Reproduce the records exactly, but not the pictures.

(Beginning of SOURCE MATERIAL)

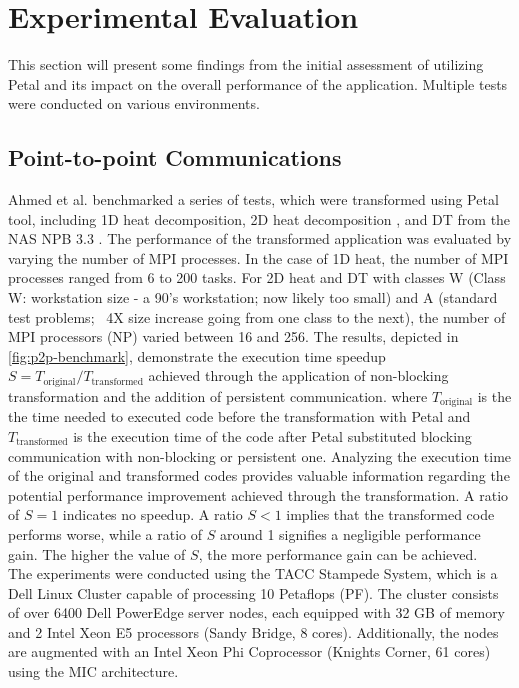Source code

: \section{Experimental Evaluation}
This section will present some findings from the initial assessment of utilizing Petal and its impact on the overall performance of the application. Multiple tests were conducted on various environments.
\subsection{Point-to-point Communications}

Ahmed et al. \cite{hoefler_case_2007} benchmarked a series of tests, which were transformed using Petal tool, including 1D heat decomposition, 2D heat decomposition  \cite{ahmed_petal_2016}, and DT from the NAS NPB 3.3 \cite{noauthor_nas_nodate}. 
The performance of the transformed application was evaluated by varying the number of MPI processes. In the case of 1D heat, the number of MPI processes ranged from 6 to 200 tasks. 
For 2D heat and DT with classes W (Class W: workstation size - a 90's workstation; now likely too small) and A (standard test problems; ~4X size increase going from one class to the next), the number of MPI processors (NP) varied between 16 and 256. 
The results, depicted in \autoref{fig:p2p-benchmark}, demonstrate the execution time speedup 
$S = T_{\text{original}}/T_{\text{transformed}}$ achieved through the application of non-blocking transformation and the addition of persistent communication.
where $T_{\text{original}}$ is the the time needed to executed code before the transformation with Petal and $T_{\text{transformed}}$ is the execution time of the code after Petal substituted blocking communication with non-blocking or persistent one.
Analyzing the execution time of the original and transformed codes provides valuable information regarding the potential performance improvement achieved through the transformation. A ratio of $S = 1$ indicates no speedup. A ratio $S < 1$ implies that the transformed code performs worse, while a ratio of $S$ around 1 signifies a negligible performance gain.
The higher the value of $S$, the more performance gain can be achieved.\\

The experiments were conducted using the TACC Stampede System, which is a Dell Linux Cluster capable of processing 10 Petaflops (PF). 
The cluster consists of over 6400 Dell PowerEdge server nodes, each equipped with 32 GB of memory and 2 Intel Xeon E5 processors (Sandy Bridge, 8 cores). 
Additionally, the nodes are augmented with an Intel Xeon Phi Coprocessor (Knights Corner, 61 cores) using the MIC architecture.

(End of SOURCE MATERIAL)

SOLUTION TO THIS PROBLEM:
Source code

: \section{Experimental Evaluation}
This section will present some findings from the initial assessment of utilizing Petal and its impact on the overall performance of the application. Multiple tests were conducted on various environments.
\subsection{Point-to-point Communications}

Ahmed et al. \cite{hoefler_case_2007} benchmarked a series of tests, which were transformed using Petal tool, including 1D heat decomposition, 2D heat decomposition  \cite{ahmed_petal_2016}, and DT from the NAS NPB 3.3 \cite{noauthor_nas_nodate}. 
The performance of the transformed application was evaluated by varying the number of MPI processes. In the case of 1D heat, the number of MPI processes ranged from 6 to 200 tasks. 
For 2D heat and DT with classes W (Class W: workstation size - a 90's workstation; now likely too small) and A (standard test problems; ~4X size increase going from one class to the next), the number of MPI processors (NP) varied between 16 and 256. 
The results, depicted in \autoref{fig:p2p-benchmark}, demonstrate the execution time speedup 
$S = T_{\text{original}}/T_{\text{transformed}}$ achieved through the application of non-blocking transformation and the addition of persistent communication.
where $T_{\text{original}}$ is the the time needed to executed code before the transformation with Petal and $T_{\text{transformed}}$ is the execution time of the code after Petal substituted blocking communication with non-blocking or persistent one.
Analyzing the execution time of the original and transformed codes provides valuable information regarding the potential performance improvement achieved through the transformation. A ratio of $S = 1$ indicates no speedup. A ratio $S < 1$ implies that the transformed code performs worse, while a ratio of $S$ around 1 signifies a negligible performance gain.
The higher the value of $S$, the more performance gain can be achieved.\\

The experiments were conducted using the TACC Stampede System, which is a Dell Linux Cluster capable of processing 10 Petaflops (PF). 
The cluster consists of over 6400 Dell PowerEdge server nodes, each equipped with 32 GB of memory and 2 Intel Xeon E5 processors (Sandy Bridge, 8 cores). 
Additionally, the nodes are augmented with an Intel Xeon Phi Coprocessor (Knights Corner, 61 cores) using the MIC architecture.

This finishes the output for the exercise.